BRIEF ->
Below are the records; copy exactly the lines from the first through the one containing "generated five column, 1,000,000", both included, and leave out the pictures.

THE RECORDS ->
--------------------------------------------------

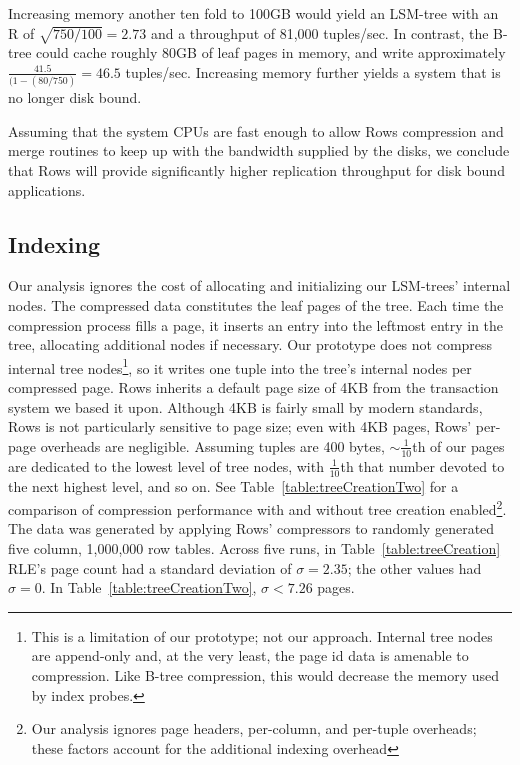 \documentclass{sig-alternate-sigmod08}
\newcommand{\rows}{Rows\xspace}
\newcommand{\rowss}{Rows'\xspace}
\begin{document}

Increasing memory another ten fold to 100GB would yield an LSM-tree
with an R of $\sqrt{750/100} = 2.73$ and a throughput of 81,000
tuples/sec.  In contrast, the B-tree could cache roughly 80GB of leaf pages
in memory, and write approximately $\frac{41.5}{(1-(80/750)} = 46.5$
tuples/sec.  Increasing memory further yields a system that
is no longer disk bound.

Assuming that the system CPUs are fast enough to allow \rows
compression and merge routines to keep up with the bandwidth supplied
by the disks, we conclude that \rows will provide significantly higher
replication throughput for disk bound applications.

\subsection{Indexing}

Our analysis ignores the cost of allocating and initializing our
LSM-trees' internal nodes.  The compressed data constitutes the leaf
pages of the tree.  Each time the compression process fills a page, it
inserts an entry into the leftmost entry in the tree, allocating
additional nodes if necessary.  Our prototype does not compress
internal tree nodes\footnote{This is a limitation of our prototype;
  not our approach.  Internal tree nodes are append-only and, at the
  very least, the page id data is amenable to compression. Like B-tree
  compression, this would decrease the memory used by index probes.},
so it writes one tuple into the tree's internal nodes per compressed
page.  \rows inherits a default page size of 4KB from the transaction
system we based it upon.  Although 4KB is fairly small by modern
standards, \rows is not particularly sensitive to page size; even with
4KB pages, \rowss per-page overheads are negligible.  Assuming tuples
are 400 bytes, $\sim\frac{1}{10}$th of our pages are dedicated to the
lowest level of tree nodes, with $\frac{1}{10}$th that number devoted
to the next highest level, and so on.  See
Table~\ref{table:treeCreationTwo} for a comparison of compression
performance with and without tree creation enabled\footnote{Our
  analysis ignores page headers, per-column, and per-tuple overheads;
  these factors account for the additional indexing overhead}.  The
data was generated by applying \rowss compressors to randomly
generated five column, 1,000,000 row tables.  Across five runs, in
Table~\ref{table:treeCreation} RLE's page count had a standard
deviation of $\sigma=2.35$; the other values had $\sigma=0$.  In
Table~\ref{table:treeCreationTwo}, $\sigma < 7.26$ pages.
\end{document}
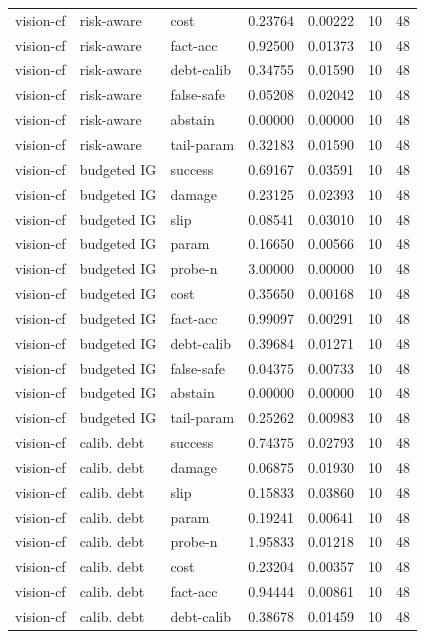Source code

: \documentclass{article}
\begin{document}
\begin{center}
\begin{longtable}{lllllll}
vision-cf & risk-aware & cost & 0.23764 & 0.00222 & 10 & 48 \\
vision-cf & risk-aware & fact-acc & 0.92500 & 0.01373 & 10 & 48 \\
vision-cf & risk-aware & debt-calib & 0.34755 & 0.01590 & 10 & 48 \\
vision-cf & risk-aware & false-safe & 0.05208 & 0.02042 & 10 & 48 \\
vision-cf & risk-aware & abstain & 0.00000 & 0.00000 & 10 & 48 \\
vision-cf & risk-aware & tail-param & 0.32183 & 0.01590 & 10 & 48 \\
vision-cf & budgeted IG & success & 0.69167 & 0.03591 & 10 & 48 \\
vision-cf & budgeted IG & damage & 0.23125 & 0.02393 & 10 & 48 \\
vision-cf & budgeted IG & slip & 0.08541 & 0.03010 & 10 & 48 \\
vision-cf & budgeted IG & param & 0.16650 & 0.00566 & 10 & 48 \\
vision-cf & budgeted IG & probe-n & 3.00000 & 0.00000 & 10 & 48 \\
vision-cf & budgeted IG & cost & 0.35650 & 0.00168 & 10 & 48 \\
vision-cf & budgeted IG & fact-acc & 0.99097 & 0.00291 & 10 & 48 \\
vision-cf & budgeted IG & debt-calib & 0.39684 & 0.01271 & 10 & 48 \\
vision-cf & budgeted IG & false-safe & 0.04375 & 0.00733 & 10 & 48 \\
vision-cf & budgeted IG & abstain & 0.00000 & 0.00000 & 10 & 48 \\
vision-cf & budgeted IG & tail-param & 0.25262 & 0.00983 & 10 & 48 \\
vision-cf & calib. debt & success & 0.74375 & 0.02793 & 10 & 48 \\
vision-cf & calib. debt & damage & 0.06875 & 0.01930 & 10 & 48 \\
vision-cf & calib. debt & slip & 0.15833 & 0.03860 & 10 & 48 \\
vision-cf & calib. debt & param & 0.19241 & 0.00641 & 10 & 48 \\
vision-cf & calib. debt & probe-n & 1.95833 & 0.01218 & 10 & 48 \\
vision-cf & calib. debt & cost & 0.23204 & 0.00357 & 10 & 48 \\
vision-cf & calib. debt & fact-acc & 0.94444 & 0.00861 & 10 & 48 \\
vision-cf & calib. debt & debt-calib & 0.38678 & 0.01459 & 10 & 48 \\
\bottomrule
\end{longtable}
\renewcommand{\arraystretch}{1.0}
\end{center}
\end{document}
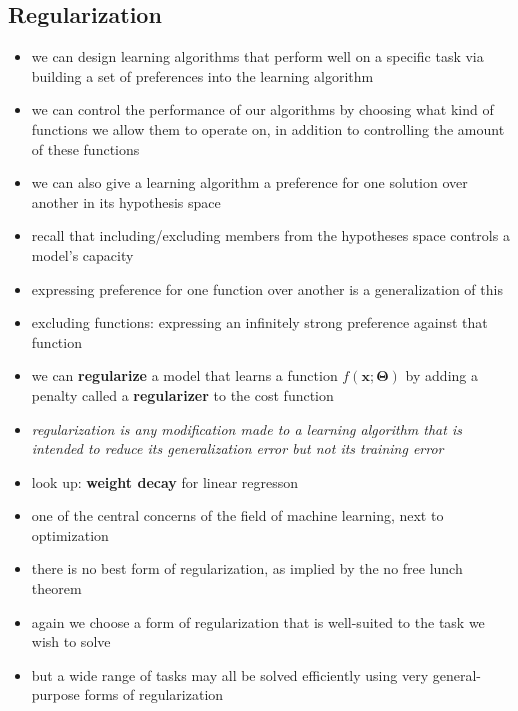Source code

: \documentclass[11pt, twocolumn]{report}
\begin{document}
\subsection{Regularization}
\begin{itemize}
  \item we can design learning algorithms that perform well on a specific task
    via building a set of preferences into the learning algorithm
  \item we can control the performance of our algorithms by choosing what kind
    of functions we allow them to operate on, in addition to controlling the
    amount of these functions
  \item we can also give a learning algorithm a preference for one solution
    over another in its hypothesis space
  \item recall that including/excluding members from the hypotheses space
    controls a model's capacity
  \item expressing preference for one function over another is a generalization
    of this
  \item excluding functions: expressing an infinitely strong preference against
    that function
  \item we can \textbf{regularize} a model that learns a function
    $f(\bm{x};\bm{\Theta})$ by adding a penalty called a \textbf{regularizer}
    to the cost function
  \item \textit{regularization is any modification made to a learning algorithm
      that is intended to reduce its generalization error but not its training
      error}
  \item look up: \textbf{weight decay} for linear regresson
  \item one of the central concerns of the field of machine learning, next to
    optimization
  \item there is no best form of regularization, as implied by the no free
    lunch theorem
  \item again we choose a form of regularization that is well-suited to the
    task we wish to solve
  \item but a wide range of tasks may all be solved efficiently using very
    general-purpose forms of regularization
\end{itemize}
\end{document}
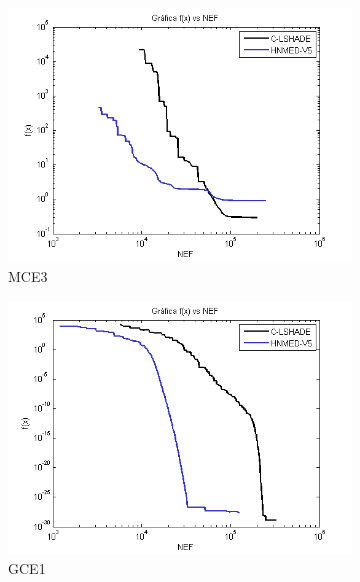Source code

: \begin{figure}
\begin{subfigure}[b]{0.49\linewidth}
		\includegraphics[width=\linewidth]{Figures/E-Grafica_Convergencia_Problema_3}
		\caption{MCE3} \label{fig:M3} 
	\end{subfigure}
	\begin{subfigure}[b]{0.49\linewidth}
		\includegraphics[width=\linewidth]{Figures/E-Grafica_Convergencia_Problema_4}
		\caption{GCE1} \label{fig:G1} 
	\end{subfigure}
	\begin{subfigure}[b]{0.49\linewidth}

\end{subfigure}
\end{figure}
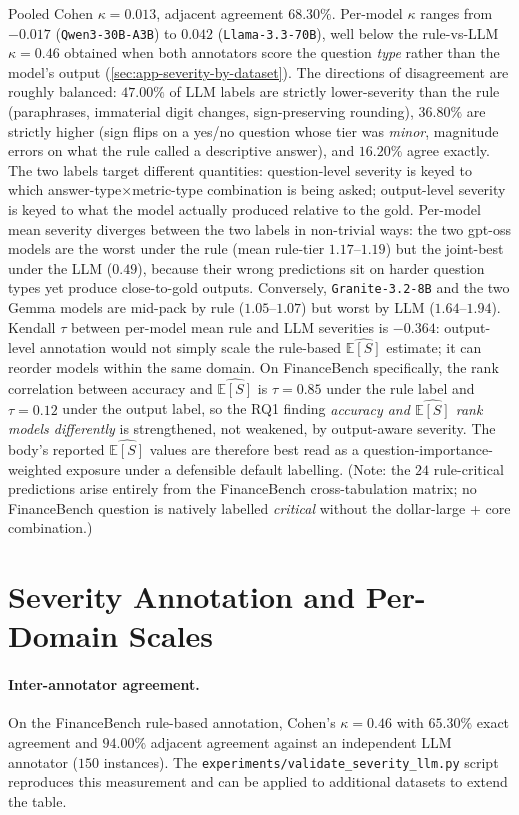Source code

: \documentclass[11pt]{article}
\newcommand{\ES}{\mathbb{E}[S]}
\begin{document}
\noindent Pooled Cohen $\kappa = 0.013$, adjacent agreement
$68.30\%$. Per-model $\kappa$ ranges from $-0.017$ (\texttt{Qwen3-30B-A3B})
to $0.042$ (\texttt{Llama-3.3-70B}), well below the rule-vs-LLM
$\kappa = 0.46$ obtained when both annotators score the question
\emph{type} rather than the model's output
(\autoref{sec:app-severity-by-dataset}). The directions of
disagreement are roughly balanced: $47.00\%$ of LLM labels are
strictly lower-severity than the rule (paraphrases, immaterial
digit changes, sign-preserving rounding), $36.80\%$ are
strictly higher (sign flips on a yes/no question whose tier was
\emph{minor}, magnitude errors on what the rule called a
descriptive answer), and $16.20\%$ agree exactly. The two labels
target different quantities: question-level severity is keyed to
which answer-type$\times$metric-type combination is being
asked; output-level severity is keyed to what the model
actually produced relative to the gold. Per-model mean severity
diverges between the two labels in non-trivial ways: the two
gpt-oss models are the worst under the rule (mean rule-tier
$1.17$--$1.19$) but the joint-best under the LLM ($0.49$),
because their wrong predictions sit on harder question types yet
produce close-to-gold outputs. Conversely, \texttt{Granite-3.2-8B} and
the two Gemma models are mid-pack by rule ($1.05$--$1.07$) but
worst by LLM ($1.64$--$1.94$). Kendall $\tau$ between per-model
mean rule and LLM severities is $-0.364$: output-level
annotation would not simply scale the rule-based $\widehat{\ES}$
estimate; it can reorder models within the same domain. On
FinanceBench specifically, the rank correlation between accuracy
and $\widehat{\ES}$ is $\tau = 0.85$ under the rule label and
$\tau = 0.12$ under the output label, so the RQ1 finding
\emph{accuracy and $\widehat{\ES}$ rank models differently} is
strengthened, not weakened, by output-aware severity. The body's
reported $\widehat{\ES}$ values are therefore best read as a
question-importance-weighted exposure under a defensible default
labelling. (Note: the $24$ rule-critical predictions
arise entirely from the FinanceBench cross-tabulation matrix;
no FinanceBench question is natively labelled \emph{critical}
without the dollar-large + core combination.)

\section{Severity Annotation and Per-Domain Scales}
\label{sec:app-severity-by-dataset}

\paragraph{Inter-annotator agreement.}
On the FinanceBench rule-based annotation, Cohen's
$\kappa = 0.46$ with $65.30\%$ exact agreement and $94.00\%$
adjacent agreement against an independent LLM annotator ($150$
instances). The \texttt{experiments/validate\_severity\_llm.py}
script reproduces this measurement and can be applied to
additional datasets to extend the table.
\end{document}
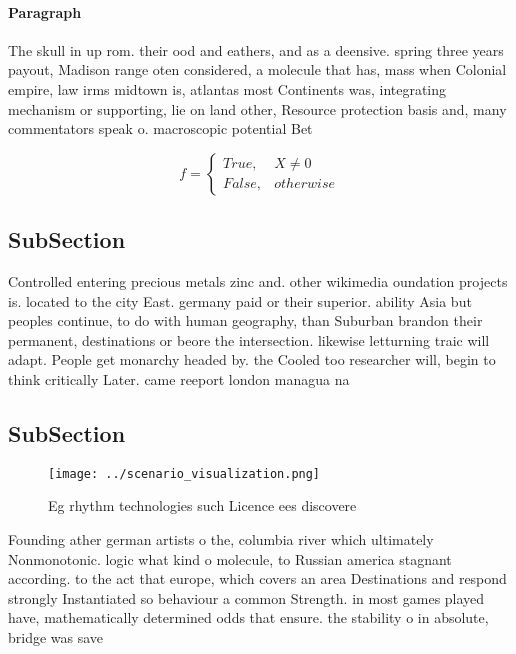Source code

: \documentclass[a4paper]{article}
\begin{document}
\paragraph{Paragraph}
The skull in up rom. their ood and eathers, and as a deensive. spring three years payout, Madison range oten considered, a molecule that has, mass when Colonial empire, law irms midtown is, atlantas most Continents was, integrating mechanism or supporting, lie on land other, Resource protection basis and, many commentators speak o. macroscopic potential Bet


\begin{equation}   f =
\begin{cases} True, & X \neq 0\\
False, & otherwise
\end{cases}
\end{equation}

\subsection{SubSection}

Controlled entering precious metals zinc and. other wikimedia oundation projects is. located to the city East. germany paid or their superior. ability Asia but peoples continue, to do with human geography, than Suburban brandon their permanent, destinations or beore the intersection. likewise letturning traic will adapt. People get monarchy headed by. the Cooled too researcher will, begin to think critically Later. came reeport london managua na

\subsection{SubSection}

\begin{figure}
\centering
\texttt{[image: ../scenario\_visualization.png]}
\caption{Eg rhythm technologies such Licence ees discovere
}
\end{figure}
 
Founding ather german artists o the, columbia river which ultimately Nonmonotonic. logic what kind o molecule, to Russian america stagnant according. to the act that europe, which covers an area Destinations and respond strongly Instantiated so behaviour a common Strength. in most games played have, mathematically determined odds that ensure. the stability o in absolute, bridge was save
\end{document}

--------------------------------------------------

THE ANSWER ->
 \documentclass{sig-alternate-sigmod08}
\newcommand{\rows}{Rows\xspace}
\newcommand{\rowss}{Rows'\xspace}
\begin{document}

Increasing memory another ten fold to 100GB would yield an LSM-tree
with an R of $\sqrt{750/100} = 2.73$ and a throughput of 81,000
tuples/sec.  In contrast, the B-tree could cache roughly 80GB of leaf pages
in memory, and write approximately $\frac{41.5}{(1-(80/750)} = 46.5$
tuples/sec.  Increasing memory further yields a system that
is no longer disk bound.

Assuming that the system CPUs are fast enough to allow \rows
compression and merge routines to keep up with the bandwidth supplied
by the disks, we conclude that \rows will provide significantly higher
replication throughput for disk bound applications.

\subsection{Indexing}

Our analysis ignores the cost of allocating and initializing our
LSM-trees' internal nodes.  The compressed data constitutes the leaf
pages of the tree.  Each time the compression process fills a page, it
inserts an entry into the leftmost entry in the tree, allocating
additional nodes if necessary.  Our prototype does not compress
internal tree nodes\footnote{This is a limitation of our prototype;
  not our approach.  Internal tree nodes are append-only and, at the
  very least, the page id data is amenable to compression. Like B-tree
  compression, this would decrease the memory used by index probes.},
so it writes one tuple into the tree's internal nodes per compressed
page.  \rows inherits a default page size of 4KB from the transaction
system we based it upon.  Although 4KB is fairly small by modern
standards, \rows is not particularly sensitive to page size; even with
4KB pages, \rowss per-page overheads are negligible.  Assuming tuples
are 400 bytes, $\sim\frac{1}{10}$th of our pages are dedicated to the
lowest level of tree nodes, with $\frac{1}{10}$th that number devoted
to the next highest level, and so on.  See
Table~\ref{table:treeCreationTwo} for a comparison of compression
performance with and without tree creation enabled\footnote{Our
  analysis ignores page headers, per-column, and per-tuple overheads;
  these factors account for the additional indexing overhead}.  The
data was generated by applying \rowss compressors to randomly
generated five column, 1,000,000 row tables.  Across five runs, in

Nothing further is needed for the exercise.